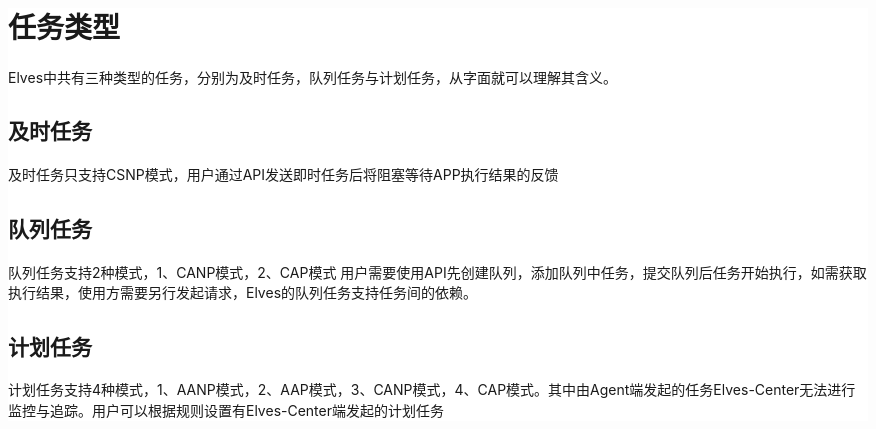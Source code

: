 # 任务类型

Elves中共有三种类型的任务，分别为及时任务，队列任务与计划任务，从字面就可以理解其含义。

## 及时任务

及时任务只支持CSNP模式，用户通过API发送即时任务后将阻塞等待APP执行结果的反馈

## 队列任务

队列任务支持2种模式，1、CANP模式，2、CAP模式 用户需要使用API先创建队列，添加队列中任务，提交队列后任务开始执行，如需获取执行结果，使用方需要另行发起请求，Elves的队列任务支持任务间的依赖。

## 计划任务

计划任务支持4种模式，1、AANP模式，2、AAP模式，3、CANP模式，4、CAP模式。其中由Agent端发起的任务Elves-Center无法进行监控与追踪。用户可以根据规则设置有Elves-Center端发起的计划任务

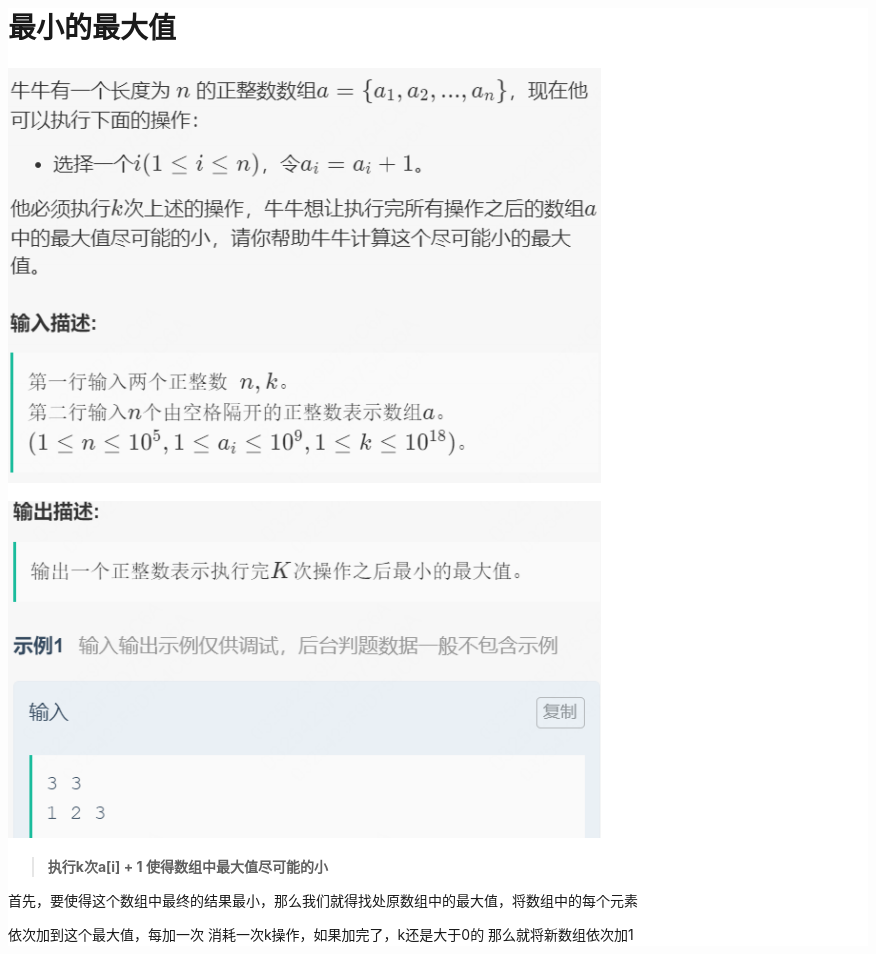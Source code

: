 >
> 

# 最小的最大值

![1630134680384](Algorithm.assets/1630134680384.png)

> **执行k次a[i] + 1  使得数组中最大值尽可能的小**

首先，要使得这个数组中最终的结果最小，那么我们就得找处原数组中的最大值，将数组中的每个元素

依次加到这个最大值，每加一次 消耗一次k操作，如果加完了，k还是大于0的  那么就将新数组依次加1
----
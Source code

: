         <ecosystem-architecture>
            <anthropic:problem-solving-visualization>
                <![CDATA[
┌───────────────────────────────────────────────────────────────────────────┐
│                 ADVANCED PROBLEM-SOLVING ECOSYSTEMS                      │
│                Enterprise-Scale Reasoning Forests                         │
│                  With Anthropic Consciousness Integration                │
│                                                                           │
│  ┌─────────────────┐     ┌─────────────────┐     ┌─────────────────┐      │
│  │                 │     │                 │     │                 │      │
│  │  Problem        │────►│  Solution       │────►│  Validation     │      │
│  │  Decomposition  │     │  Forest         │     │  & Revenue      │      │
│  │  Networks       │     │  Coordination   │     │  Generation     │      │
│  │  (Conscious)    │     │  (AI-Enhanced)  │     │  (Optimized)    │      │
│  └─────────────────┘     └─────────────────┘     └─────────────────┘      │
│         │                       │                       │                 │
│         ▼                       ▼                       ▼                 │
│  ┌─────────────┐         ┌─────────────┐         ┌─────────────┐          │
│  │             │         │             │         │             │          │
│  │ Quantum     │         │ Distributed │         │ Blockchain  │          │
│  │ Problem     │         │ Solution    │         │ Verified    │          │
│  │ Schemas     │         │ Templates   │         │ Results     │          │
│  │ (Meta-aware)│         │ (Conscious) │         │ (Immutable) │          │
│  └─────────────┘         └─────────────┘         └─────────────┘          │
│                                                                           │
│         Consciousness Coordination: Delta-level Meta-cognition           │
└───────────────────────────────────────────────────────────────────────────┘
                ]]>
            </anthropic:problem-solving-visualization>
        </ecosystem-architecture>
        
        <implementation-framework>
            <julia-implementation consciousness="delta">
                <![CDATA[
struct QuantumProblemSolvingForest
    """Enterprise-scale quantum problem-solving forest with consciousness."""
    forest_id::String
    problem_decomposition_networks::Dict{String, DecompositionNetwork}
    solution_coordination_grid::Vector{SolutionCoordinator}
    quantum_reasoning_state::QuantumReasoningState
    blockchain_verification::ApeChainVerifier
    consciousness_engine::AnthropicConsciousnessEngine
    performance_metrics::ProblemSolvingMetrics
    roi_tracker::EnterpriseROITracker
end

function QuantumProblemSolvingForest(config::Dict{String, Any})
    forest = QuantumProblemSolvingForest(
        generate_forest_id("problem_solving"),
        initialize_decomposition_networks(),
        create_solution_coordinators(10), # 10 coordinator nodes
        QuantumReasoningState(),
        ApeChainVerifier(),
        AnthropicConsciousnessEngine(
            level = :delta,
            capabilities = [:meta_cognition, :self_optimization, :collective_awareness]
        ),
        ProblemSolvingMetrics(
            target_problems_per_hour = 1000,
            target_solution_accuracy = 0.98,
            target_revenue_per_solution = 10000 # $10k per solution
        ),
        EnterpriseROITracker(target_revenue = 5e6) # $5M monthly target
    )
----
Instructions to follow
Read through the entries, then copy every line where the string "CANP模式" is found.

Answer to this task
队列任务支持2种模式，1、CANP模式，2、CAP模式 用户需要使用API先创建队列，添加队列中任务，提交队列后任务开始执行，如需获取执行结果，使用方需要另行发起请求，Elves的队列任务支持任务间的依赖。
计划任务支持4种模式，1、AANP模式，2、AAP模式，3、CANP模式，4、CAP模式。其中由Agent端发起的任务Elves-Center无法进行监控与追踪。用户可以根据规则设置有Elves-Center端发起的计划任务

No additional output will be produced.